MATERIAL SHOWN below:

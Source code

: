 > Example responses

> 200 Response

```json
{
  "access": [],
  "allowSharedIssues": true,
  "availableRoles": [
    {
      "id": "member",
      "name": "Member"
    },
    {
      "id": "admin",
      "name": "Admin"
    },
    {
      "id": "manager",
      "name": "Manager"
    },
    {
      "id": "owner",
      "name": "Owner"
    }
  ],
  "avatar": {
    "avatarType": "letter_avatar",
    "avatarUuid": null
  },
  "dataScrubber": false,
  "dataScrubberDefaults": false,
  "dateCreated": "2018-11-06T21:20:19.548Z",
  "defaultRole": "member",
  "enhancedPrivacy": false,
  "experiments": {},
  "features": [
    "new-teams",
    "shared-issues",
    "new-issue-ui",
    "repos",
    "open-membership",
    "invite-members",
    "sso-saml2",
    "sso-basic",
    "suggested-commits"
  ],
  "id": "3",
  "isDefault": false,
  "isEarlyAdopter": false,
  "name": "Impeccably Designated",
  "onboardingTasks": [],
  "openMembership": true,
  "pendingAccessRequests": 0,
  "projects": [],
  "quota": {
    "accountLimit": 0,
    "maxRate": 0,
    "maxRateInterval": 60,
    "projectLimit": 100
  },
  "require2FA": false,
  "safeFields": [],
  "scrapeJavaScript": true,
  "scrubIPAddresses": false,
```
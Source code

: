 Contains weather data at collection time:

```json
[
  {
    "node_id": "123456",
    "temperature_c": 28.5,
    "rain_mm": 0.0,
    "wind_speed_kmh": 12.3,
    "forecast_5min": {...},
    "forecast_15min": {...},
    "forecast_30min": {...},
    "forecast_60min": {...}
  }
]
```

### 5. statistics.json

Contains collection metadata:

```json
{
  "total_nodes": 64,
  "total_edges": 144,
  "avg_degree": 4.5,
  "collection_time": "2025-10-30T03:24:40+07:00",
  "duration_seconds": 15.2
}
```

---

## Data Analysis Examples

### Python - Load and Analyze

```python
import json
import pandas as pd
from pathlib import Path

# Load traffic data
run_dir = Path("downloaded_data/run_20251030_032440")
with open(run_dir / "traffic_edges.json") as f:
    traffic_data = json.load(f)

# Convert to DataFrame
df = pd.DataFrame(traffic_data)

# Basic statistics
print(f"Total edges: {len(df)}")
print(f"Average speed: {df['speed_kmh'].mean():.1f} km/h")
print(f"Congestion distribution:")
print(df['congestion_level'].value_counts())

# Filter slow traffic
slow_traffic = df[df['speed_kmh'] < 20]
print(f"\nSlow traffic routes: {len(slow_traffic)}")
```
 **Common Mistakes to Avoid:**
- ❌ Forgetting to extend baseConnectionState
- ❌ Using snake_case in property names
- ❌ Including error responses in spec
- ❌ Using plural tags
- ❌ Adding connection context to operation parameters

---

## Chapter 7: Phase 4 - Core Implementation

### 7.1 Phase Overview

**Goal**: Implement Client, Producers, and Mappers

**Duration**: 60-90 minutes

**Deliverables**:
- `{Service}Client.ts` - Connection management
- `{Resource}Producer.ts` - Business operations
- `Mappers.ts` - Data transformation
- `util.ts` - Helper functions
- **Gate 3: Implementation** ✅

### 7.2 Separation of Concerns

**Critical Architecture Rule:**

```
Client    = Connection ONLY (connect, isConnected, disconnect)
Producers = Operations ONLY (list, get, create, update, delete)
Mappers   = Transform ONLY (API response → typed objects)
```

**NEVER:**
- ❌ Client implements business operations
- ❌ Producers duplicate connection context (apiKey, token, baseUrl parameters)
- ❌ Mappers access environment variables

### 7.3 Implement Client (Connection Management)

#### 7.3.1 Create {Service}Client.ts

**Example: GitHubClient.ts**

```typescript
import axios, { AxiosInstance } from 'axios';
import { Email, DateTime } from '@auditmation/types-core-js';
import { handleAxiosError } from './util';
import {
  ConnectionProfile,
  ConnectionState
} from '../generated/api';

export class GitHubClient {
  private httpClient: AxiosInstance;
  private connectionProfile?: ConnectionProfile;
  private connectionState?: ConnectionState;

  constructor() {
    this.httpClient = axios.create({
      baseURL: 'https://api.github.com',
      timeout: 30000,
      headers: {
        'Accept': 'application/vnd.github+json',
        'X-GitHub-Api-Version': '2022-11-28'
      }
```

End of MATERIAL SHOWN.

### PROBLEM DESCRIPTION
The records above must be reproduced word for word.

### YOUR SOLUTION
Source code

: > Example responses

> 200 Response

```json
{
  "access": [],
  "allowSharedIssues": true,
  "availableRoles": [
    {
      "id": "member",
      "name": "Member"
    },
    {
      "id": "admin",
      "name": "Admin"
    },
    {
      "id": "manager",
      "name": "Manager"
    },
    {
      "id": "owner",
      "name": "Owner"
    }
  ],
  "avatar": {
    "avatarType": "letter_avatar",
    "avatarUuid": null
  },
  "dataScrubber": false,
  "dataScrubberDefaults": false,
  "dateCreated": "2018-11-06T21:20:19.548Z",
  "defaultRole": "member",
  "enhancedPrivacy": false,
  "experiments": {},
  "features": [
    "new-teams",
    "shared-issues",
    "new-issue-ui",
    "repos",
    "open-membership",
    "invite-members",
    "sso-saml2",
    "sso-basic",
    "suggested-commits"
  ],
  "id": "3",
  "isDefault": false,
  "isEarlyAdopter": false,
  "name": "Impeccably Designated",
  "onboardingTasks": [],
  "openMembership": true,
  "pendingAccessRequests": 0,
  "projects": [],
  "quota": {
    "accountLimit": 0,
    "maxRate": 0,
    "maxRateInterval": 60,
    "projectLimit": 100
  },
  "require2FA": false,
  "safeFields": [],
  "scrapeJavaScript": true,
  "scrubIPAddresses": false,
```
Source code

: Contains weather data at collection time:

```json
[
  {
    "node_id": "123456",
    "temperature_c": 28.5,
    "rain_mm": 0.0,
    "wind_speed_kmh": 12.3,
    "forecast_5min": {...},
    "forecast_15min": {...},
    "forecast_30min": {...},
    "forecast_60min": {...}
  }
]
```

### 5. statistics.json

Contains collection metadata:

```json
{
  "total_nodes": 64,
  "total_edges": 144,
  "avg_degree": 4.5,
  "collection_time": "2025-10-30T03:24:40+07:00",
  "duration_seconds": 15.2
}
```

---

## Data Analysis Examples

### Python - Load and Analyze

```python
import json
import pandas as pd
from pathlib import Path

# Load traffic data
run_dir = Path("downloaded_data/run_20251030_032440")
with open(run_dir / "traffic_edges.json") as f:
    traffic_data = json.load(f)

# Convert to DataFrame
df = pd.DataFrame(traffic_data)

# Basic statistics
print(f"Total edges: {len(df)}")
print(f"Average speed: {df['speed_kmh'].mean():.1f} km/h")
print(f"Congestion distribution:")
print(df['congestion_level'].value_counts())

# Filter slow traffic
slow_traffic = df[df['speed_kmh'] < 20]
print(f"\nSlow traffic routes: {len(slow_traffic)}")
```
 **Common Mistakes to Avoid:**
- ❌ Forgetting to extend baseConnectionState
- ❌ Using snake_case in property names
- ❌ Including error responses in spec
- ❌ Using plural tags
- ❌ Adding connection context to operation parameters

---

## Chapter 7: Phase 4 - Core Implementation

### 7.1 Phase Overview

**Goal**: Implement Client, Producers, and Mappers

**Duration**: 60-90 minutes

**Deliverables**:
- `{Service}Client.ts` - Connection management
- `{Resource}Producer.ts` - Business operations
- `Mappers.ts` - Data transformation
- `util.ts` - Helper functions
- **Gate 3: Implementation** ✅

### 7.2 Separation of Concerns

**Critical Architecture Rule:**

```
Client    = Connection ONLY (connect, isConnected, disconnect)
Producers = Operations ONLY (list, get, create, update, delete)
Mappers   = Transform ONLY (API response → typed objects)
```

**NEVER:**
- ❌ Client implements business operations
- ❌ Producers duplicate connection context (apiKey, token, baseUrl parameters)
- ❌ Mappers access environment variables

### 7.3 Implement Client (Connection Management)

#### 7.3.1 Create {Service}Client.ts

**Example: GitHubClient.ts**

```typescript
import axios, { AxiosInstance } from 'axios';
import { Email, DateTime } from '@auditmation/types-core-js';
import { handleAxiosError } from './util';
import {
  ConnectionProfile,
  ConnectionState
} from '../generated/api';

export class GitHubClient {
  private httpClient: AxiosInstance;
  private connectionProfile?: ConnectionProfile;
  private connectionState?: ConnectionState;

  constructor() {
    this.httpClient = axios.create({
      baseURL: 'https://api.github.com',
      timeout: 30000,
      headers: {
        'Accept': 'application/vnd.github+json',
        'X-GitHub-Api-Version': '2022-11-28'
      }
```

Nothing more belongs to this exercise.